Now let $$ S \colon= \{ \ b^n \ \colon \ n \in \mathbb{N} \ \}.$$ We show that the set $S$ is not bounded above in $\mathbb{R}$. Let's assume the contrary. Let $\alpha \colon = \sup S$. Then $\alpha \geq b^n$ for all $n \in \mathbb{N}$; so in particular, $\alpha > 1$. Now as $\alpha/b < \alpha$, so $\alpha/b$ is not an upper bound for $S$. Thus there exists a $k \in \mathbb{N}$ such that $\alpha/b < b^k$. But then $\alpha < b^{k+1}$ and $k+1 \in \mathbb{N}$ also. Hence a contradiction.
Therefore, for any real number $\alpha$, there is a natural number $n$ such that $b^n > \alpha$.
We can also show that, for any integers $m$ and $n$, $b^m < b^n$ if and only if $m< n$.
(f) We first need to show that the set $A$ is non-empty and bounded above.
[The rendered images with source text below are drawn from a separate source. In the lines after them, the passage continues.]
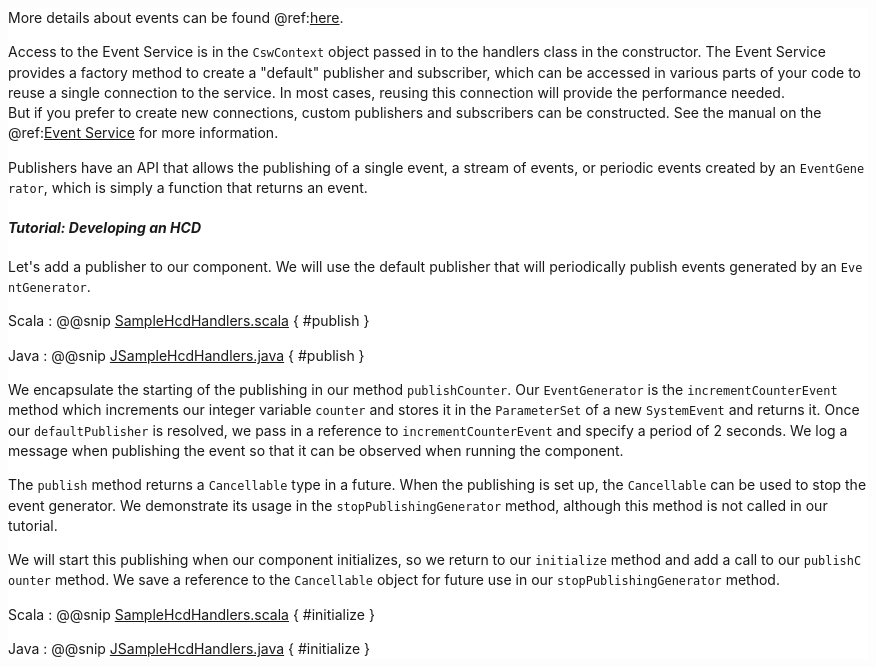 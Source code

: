More details about events can be found @ref:[here](../params/events.md).

Access to the Event Service is in the `CswContext` object passed in to the handlers class in the constructor.  The Event Service provides a factory method
to create a "default" publisher and subscriber, which can be accessed in various parts of your code to reuse a single
connection to the service.  In most cases, reusing this connection will provide the performance needed.  
But if you prefer to create new connections, custom publishers and subscribers can be constructed.
See the manual on the @ref:[Event Service](../services/event.md) for more information.

Publishers have an API that allows the publishing of a single event, a stream of events, or periodic events created
by an `EventGenerator`, which is simply a function that returns an event.  

#### *Tutorial: Developing an HCD*

Let's add a publisher to our component.  We will use the default publisher that will periodically publish events
generated by an `EventGenerator`. 

Scala
:   @@snip [SampleHcdHandlers.scala](../../../../examples/src/main/scala/org/tmt/nfiraos/samplehcd/SampleHcdHandlers.scala) { #publish }

Java
:   @@snip [JSampleHcdHandlers.java](../../../../examples/src/main/java/org/tmt/nfiraos/samplehcd/JSampleHcdHandlers.java) { #publish }

We encapsulate the starting of the publishing in our method `publishCounter`.  Our `EventGenerator` is the `incrementCounterEvent`
method which increments our integer variable `counter` and stores it in the `ParameterSet`
of a new `SystemEvent` and returns it.  Once our `defaultPublisher` is resolved, we pass in a reference to `incrementCounterEvent` and 
specify a period of 2 seconds.  We log a message when publishing the event so that it can be observed when running the component.
  
The `publish` method returns a `Cancellable` type in a future.  When the publishing is set up, the `Cancellable` can be used to
stop the event generator.  We demonstrate its usage in the `stopPublishingGenerator` method, although this method is 
not called in our tutorial.

We will start this publishing when our component initializes, so we return to our `initialize` method and add a call
to our `publishCounter` method.  We save a reference to the `Cancellable` object for future use in our `stopPublishingGenerator`
method.   

Scala
:   @@snip [SampleHcdHandlers.scala](../../../../examples/src/main/scala/org/tmt/nfiraos/samplehcd/SampleHcdHandlers.scala) { #initialize }

Java
:   @@snip [JSampleHcdHandlers.java](../../../../examples/src/main/java/org/tmt/nfiraos/samplehcd/JSampleHcdHandlers.java) { #initialize }
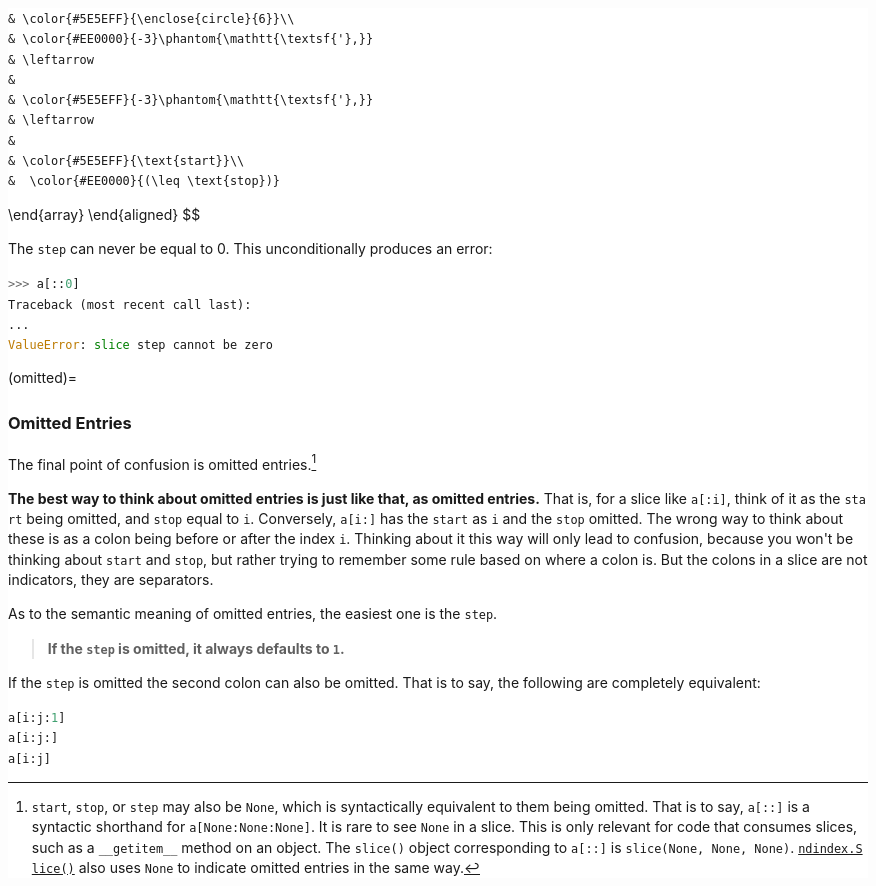     & \color{#5E5EFF}{\enclose{circle}{6}}\\
    & \color{#EE0000}{-3}\phantom{\mathtt{\textsf{'},}}
    & \leftarrow
    &
    & \color{#5E5EFF}{-3}\phantom{\mathtt{\textsf{'},}}
    & \leftarrow
    &
    & \color{#5E5EFF}{\text{start}}\\
    &  \color{#EE0000}{(\leq \text{stop})}
\end{array}
\end{aligned}
$$
</div>

The `step` can never be equal to 0. This unconditionally produces an error:

```py
>>> a[::0]
Traceback (most recent call last):
...
ValueError: slice step cannot be zero
```

(omitted)=
### Omitted Entries

The final point of confusion is omitted entries.[^omitted-none-footnote]

[^omitted-none-footnote]: `start`, `stop`, or `step` may also be `None`, which
is syntactically equivalent to them being omitted. That is to say, `a[::]` is
a syntactic shorthand for `a[None:None:None]`. It is rare to see `None` in a
slice. This is only relevant for code that consumes slices, such as a
`__getitem__` method on an object. The `slice()` object corresponding to
`a[::]` is `slice(None, None, None)`. [`ndindex.Slice()`](ndindex.slice.Slice) also uses
`None` to indicate omitted entries in the same way.

**The best way to think about omitted entries is just like that, as omitted
entries.** That is, for a slice like `a[:i]`, think of it as the `start` being
omitted, and `stop` equal to `i`. Conversely, `a[i:]` has the `start` as `i`
and the `stop` omitted. The wrong way to think about these is as a colon being
before or after the index `i`. Thinking about it this way will only lead to
confusion, because you won't be thinking about `start` and `stop`, but rather
trying to remember some rule based on where a colon is. But the colons in a
slice are not indicators, they are separators.

As to the semantic meaning of omitted entries, the easiest one is the `step`.

> **If the `step` is omitted, it always defaults to `1`.**

If the `step` is omitted the second colon can also be omitted. That is to say,
the following are completely equivalent:

```py
a[i:j:1]
a[i:j:]
a[i:j]
```


[^dict-footnote]: If you are looking for something that allows non-integer
[^numpy-definition-footnote]: This formulation actually isn't particularly
  [^fencepost-jeff-burbak-footnote]: Image credit [Jeff Burak via
[^string-check-footnote]: As an aside, the `in` check would be *wrong* if we
[^source-footnote]: To be sure, I make no claims that the source of any
[^python-history-footnote]: In fact, the original reason that Python uses
[^fencepost-footnote]: [This blog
If $y> 1$, then $0 \in A$, for $b^0 =1 < y$. For $y=1$, $-1\in A$, for $b^{-1} = 1/b < 1$. For $0< y< 1$, we have $1/y > 1$. So there exists a natural number $n$ such that $b^n > 1/y$. So for this $n$, we have $b^{-n} < y$ and so $n \in A$. Thus the set $A$ is non-empty.
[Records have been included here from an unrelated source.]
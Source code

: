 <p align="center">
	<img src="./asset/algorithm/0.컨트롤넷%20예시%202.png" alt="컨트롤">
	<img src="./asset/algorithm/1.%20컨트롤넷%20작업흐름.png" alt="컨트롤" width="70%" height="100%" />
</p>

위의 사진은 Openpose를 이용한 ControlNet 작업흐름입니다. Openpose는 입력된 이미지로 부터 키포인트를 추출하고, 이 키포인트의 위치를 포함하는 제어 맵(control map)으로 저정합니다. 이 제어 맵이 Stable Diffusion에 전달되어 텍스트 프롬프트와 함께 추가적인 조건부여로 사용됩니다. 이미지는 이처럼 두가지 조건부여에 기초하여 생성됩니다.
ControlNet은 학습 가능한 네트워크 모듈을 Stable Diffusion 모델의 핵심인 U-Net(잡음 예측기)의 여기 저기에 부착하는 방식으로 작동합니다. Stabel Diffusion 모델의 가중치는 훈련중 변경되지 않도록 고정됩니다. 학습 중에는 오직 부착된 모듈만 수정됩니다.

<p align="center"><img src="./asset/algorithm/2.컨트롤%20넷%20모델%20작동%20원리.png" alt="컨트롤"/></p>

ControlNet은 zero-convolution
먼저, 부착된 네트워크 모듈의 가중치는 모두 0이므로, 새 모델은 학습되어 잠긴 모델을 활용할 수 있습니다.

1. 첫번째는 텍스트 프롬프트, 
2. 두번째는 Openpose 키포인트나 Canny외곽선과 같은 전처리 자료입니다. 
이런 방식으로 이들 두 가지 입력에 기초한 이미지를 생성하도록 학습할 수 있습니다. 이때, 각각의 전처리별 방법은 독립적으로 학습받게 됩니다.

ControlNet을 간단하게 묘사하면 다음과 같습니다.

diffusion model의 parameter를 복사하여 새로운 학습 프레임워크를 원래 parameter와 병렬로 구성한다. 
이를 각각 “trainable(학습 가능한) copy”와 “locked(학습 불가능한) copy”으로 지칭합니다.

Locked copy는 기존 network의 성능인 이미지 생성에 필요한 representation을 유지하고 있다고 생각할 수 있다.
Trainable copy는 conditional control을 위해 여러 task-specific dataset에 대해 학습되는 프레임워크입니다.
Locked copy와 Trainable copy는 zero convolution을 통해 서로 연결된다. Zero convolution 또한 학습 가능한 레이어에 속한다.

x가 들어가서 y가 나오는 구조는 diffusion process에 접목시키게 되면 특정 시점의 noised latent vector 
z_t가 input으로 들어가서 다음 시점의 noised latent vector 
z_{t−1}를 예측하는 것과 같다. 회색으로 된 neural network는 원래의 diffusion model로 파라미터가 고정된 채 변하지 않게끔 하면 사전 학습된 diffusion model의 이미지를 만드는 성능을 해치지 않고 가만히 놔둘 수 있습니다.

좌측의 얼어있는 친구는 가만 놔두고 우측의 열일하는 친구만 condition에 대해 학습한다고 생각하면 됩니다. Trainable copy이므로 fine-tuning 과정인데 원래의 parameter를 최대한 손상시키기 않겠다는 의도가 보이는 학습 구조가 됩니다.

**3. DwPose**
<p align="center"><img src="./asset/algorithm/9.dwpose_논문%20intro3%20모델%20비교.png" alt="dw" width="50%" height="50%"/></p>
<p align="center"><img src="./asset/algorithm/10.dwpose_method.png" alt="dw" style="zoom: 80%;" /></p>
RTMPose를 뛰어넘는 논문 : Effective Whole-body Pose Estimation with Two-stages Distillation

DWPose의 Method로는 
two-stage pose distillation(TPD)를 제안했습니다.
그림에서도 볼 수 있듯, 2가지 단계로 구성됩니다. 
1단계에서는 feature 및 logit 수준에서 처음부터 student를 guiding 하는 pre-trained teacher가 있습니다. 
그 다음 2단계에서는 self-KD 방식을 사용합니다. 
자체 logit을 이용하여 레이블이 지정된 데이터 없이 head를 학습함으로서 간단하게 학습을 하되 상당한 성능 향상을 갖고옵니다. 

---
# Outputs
Now we show that the set $A$ is bounded from above.
We can prove the following statement:
For any rational numbers $p$, $q$, we have $b^p < b^q$ if and only if $p < q$.
Since there is a positive integer $n$ such that $b^n \geq y$, there is a least positive integer $n_0$ with this property. Now if $w$ is a real number such that $w > n_0$, then we can find a rational number $r$ such that $n_0 < r < w$, and for this $r$ we have $b^{n_0} < b^r$ since $n_0$ is also rational. Therefore, using the discussion in Prob. 6, Chap. 1 in Baby Rudin, we can write $$ \begin{align} b^w &= \sup B(w) = \sup \{ \ b^t \ \colon \ t \in \mathbb{Q}, \ t \leq w \ \} \\ &\geq \sup \{ \ b^t \ \colon \ t \in \mathbb{Q}, \ t \leq r \ \} = \sup B(r) \\ &= b^r \\ &> b^{n_0} \\ &\geq y.\end{align} $$ That is, $b^w > y$ if $w > n_0$; so $w \leq n_0$ for all $w \in A$, and the set $A$ is bounded above.
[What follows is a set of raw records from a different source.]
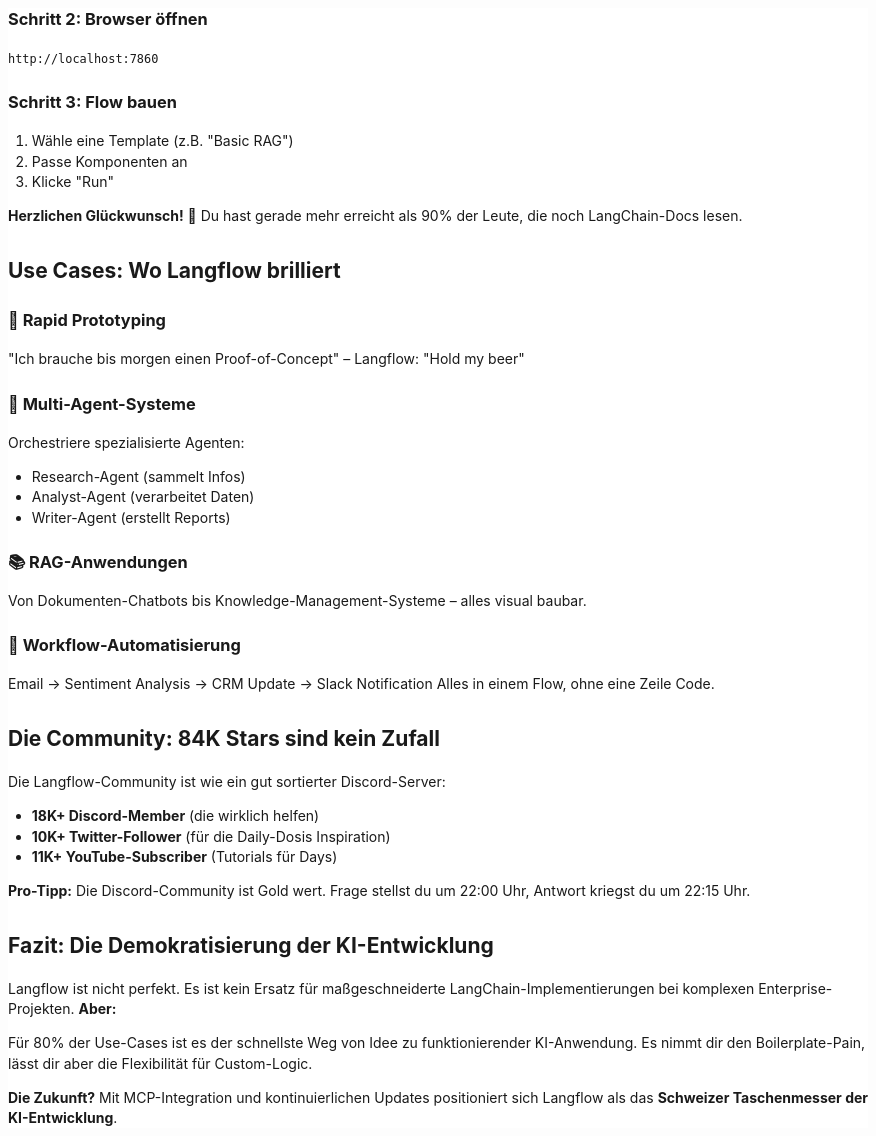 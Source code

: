 ### Schritt 2: Browser öffnen
```
http://localhost:7860
```

### Schritt 3: Flow bauen
1. Wähle eine Template (z.B. "Basic RAG")
2. Passe Komponenten an
3. Klicke "Run"

**Herzlichen Glückwunsch!** 🎉 Du hast gerade mehr erreicht als 90% der Leute, die noch LangChain-Docs lesen.

## Use Cases: Wo Langflow brilliert

### 🎯 **Rapid Prototyping**
"Ich brauche bis morgen einen Proof-of-Concept" – Langflow: "Hold my beer"

### 🤖 **Multi-Agent-Systeme**
Orchestriere spezialisierte Agenten:
- Research-Agent (sammelt Infos)
- Analyst-Agent (verarbeitet Daten)
- Writer-Agent (erstellt Reports)

### 📚 **RAG-Anwendungen**
Von Dokumenten-Chatbots bis Knowledge-Management-Systeme – alles visual baubar.

### 🔄 **Workflow-Automatisierung**
Email → Sentiment Analysis → CRM Update → Slack Notification
Alles in einem Flow, ohne eine Zeile Code.

## Die Community: 84K Stars sind kein Zufall

Die Langflow-Community ist wie ein gut sortierter Discord-Server:
- **18K+ Discord-Member** (die wirklich helfen)
- **10K+ Twitter-Follower** (für die Daily-Dosis Inspiration)
- **11K+ YouTube-Subscriber** (Tutorials für Days)

**Pro-Tipp:** Die Discord-Community ist Gold wert. Frage stellst du um 22:00 Uhr, Antwort kriegst du um 22:15 Uhr.

## Fazit: Die Demokratisierung der KI-Entwicklung

Langflow ist nicht perfekt. Es ist kein Ersatz für maßgeschneiderte LangChain-Implementierungen bei komplexen Enterprise-Projekten. **Aber:**

Für 80% der Use-Cases ist es der schnellste Weg von Idee zu funktionierender KI-Anwendung. Es nimmt dir den Boilerplate-Pain, lässt dir aber die Flexibilität für Custom-Logic.

**Die Zukunft?** Mit MCP-Integration und kontinuierlichen Updates positioniert sich Langflow als das **Schweizer Taschenmesser der KI-Entwicklung**.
Let $x \colon= \sup A$. We show that $b^x = y$.
If $b^x < y$, then using part (d) above, we can find a positive integer $n$ such that $b^{x+1/n} < y$ and so $x+1/n \in A$ for this choice of $n$. But $x+1/n > x$. So we have a contradiction in view of our choice of $x$ as an upper bound for the set $A$. Hence $b^x \not< y$.
If $b^x > y$, then using part (e) above, we can find a positive integer $n$ such that $b^{x-1/n} > y$ and so if $w > x-1/n$, then $b^w > y$, which implies that $w \leq x-1/n$ for all $w \in A$, showing that $x-1/n$ is also an upper bound for $A$. But $x-1/n < x$. So we have a contradiction in view of our choice of $x$ as the least upper bound for $A$. Hence $b^x \not>y$.
Therefore, $b^x = y$.
(g) Finally, we show that this $x$ is unique. Suppose that, for some $z > x$, we also have $b^z = y = b^x$.
Since $z > x$, we can choos rational numbers $p$ and $q$ such that $x < p < q < z$, and therefore, we have $$ \begin{align} b^z &= \sup B(z) = \sup \{ \ b^t \ \colon \ t \in \mathbb{Q}, \ t \leq z \ \} \\ &\geq b^q \\ &> b^p \\ &\geq \sup \{ \ b^t \ \colon \ t \in \mathbb{Q}, \ t \leq x \ \} = \sup B(x) \\ &= b^x, \end{align} $$ and hence $b^z > b^x$, which contradicts our choice of $z$.
So our real number $x$ such that $b^x = y$ is indeed unique.
Is this proof correct? Or, are there any holes in it?